* **Records supplied**
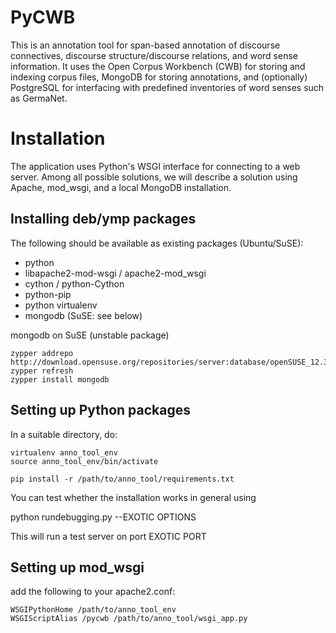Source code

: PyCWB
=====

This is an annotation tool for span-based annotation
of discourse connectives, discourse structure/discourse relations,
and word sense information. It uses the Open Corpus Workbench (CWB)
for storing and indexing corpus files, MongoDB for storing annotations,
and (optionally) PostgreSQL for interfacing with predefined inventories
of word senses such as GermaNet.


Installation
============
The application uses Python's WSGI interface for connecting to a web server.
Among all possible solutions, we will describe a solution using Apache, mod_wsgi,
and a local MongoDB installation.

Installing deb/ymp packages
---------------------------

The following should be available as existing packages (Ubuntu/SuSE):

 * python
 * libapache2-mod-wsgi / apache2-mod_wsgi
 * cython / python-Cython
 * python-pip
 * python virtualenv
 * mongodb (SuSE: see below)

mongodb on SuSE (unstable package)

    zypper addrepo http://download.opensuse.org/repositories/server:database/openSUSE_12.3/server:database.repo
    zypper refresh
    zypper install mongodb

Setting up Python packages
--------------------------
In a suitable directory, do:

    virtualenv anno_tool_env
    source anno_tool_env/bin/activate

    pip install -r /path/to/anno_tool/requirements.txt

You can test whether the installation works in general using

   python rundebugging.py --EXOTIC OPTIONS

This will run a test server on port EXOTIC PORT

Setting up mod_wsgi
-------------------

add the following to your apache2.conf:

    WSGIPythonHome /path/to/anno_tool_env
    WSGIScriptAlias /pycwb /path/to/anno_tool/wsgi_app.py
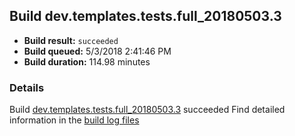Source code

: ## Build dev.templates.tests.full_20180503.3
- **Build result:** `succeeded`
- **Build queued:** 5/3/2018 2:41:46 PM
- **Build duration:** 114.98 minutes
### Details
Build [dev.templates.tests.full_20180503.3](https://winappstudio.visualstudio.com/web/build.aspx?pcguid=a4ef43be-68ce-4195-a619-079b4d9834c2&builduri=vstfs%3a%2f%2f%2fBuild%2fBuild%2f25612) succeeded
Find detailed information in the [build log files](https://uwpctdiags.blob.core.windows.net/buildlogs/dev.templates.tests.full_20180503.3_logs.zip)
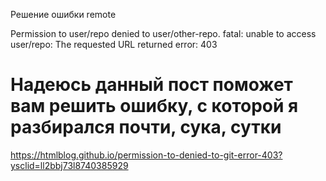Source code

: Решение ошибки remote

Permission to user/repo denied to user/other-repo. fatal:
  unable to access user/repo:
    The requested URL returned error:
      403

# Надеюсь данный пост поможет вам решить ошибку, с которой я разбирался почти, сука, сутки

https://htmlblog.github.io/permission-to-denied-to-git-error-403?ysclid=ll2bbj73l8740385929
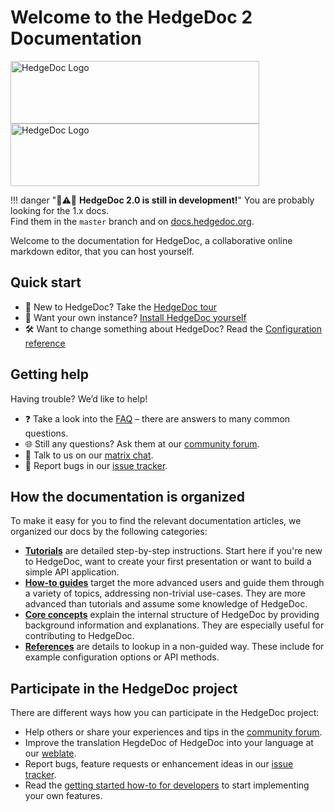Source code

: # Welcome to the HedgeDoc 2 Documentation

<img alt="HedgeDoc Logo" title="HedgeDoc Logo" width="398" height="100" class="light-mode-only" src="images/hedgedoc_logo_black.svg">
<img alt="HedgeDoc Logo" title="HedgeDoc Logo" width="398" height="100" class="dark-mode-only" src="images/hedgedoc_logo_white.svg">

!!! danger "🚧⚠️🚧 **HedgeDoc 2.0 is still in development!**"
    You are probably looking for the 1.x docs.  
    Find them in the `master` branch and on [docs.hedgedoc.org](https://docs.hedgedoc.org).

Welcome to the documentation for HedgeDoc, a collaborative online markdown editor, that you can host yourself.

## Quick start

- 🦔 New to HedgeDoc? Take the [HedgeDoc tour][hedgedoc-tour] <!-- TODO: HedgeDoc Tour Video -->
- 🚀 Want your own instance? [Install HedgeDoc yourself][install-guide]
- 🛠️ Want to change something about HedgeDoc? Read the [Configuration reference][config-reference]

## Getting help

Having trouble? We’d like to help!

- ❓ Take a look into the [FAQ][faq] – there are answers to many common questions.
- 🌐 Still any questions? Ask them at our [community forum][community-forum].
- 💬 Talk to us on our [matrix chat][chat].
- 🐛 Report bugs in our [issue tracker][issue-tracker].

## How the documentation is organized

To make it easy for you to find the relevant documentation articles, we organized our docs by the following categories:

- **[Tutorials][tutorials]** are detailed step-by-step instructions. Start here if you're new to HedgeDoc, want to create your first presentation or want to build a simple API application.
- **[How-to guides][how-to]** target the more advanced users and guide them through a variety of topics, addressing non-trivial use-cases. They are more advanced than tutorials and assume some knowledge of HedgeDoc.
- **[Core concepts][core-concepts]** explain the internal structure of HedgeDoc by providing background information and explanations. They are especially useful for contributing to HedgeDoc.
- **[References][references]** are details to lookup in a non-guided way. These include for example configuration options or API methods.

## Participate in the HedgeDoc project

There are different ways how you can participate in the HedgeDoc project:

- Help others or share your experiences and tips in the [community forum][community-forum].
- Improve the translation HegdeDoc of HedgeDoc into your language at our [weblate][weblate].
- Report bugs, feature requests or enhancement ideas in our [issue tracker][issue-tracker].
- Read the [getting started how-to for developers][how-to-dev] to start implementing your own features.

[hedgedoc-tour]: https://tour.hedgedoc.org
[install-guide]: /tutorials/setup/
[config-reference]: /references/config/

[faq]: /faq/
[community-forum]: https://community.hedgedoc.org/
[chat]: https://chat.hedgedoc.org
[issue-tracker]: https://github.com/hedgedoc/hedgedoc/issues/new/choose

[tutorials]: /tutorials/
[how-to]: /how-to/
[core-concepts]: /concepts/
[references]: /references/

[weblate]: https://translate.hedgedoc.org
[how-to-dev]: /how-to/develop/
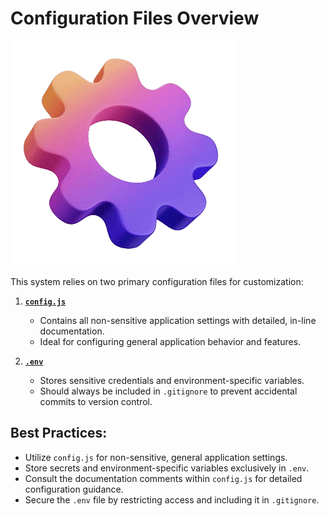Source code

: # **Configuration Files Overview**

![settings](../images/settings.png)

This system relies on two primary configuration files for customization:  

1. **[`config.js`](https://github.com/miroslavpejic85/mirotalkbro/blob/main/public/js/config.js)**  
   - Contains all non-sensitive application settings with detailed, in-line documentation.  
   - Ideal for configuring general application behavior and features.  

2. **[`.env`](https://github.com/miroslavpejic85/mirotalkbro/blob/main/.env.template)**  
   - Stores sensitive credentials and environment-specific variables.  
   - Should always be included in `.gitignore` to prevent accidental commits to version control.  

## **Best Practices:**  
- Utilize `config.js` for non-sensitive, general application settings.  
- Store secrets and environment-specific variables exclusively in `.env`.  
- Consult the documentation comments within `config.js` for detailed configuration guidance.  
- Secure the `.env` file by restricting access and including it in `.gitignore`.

* **Prompt**
Copy exactly the part of the material above that opens with the line containing "Find detailed information" and closes with the line containing "# Надеюсь данный", ends included. Drop the images.

* **Solved exercise**
Find detailed information in the [build log files](https://uwpctdiags.blob.core.windows.net/buildlogs/dev.templates.tests.full_20180503.3_logs.zip)
Source code

: Решение ошибки remote

Permission to user/repo denied to user/other-repo. fatal:
  unable to access user/repo:
    The requested URL returned error:
      403

# Надеюсь данный пост поможет вам решить ошибку, с которой я разбирался почти, сука, сутки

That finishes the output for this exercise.